+++ Records to process +++

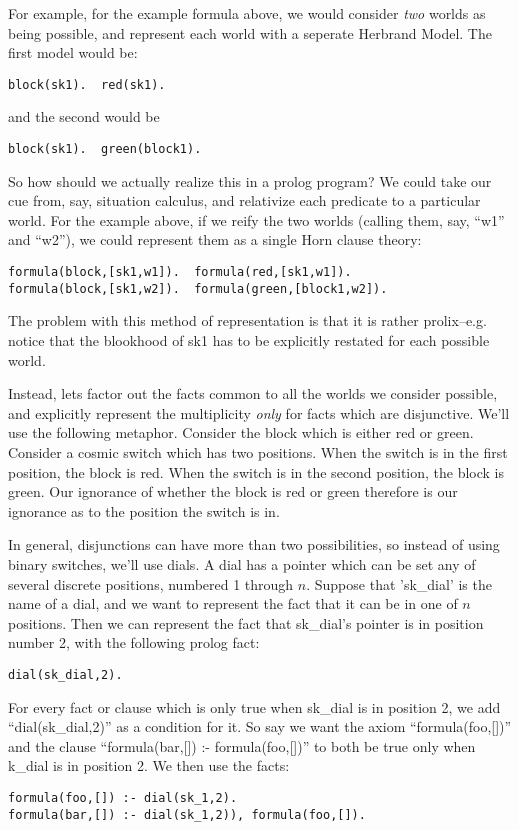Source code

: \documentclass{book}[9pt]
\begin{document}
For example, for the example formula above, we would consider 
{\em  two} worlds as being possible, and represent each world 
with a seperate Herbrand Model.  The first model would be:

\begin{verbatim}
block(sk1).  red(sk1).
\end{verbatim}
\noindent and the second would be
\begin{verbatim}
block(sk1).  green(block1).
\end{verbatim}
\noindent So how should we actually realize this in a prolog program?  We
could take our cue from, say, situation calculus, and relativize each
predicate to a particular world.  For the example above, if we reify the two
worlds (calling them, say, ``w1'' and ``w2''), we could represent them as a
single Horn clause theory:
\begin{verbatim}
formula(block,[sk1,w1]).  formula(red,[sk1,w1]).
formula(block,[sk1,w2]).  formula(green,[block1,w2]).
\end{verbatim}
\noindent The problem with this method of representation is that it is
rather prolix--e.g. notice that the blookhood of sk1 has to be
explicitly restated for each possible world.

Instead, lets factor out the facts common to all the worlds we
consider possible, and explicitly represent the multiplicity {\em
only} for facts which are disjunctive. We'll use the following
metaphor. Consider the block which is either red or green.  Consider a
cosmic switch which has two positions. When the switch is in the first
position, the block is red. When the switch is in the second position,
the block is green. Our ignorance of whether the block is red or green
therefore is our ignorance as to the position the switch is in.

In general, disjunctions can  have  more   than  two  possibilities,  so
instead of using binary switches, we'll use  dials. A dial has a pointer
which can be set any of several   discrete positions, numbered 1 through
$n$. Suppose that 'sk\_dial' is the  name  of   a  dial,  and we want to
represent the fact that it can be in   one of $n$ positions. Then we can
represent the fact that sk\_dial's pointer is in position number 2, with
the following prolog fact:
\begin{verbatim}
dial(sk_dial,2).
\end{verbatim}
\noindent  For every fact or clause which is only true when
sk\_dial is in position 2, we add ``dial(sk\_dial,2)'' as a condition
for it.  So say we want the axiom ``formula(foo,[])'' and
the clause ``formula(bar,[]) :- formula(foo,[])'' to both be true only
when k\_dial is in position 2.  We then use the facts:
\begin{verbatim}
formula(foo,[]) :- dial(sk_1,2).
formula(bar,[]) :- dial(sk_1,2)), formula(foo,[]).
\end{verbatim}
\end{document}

+++
+++ Records to process +++

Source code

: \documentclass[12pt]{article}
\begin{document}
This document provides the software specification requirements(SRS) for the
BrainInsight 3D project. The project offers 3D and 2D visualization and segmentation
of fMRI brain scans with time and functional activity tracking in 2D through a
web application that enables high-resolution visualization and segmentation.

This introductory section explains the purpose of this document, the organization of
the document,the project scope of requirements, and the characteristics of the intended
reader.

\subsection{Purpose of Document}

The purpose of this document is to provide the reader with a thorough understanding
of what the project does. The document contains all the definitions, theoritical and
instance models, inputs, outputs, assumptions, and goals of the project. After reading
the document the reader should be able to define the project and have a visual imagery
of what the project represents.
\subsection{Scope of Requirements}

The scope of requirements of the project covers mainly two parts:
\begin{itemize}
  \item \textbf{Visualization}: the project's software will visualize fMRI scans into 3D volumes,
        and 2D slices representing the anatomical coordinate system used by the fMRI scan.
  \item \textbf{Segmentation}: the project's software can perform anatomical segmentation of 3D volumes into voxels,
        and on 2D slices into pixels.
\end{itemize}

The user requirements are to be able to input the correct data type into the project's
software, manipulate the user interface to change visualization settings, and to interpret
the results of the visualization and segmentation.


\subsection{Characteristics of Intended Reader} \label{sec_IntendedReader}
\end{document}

+++

▸ **Directions**: Search the material for the word "user". Each line where it is found must be copied.

▸ **Response area**:
The user requirements are to be able to input the correct data type into the project's
software, manipulate the user interface to change visualization settings, and to interpret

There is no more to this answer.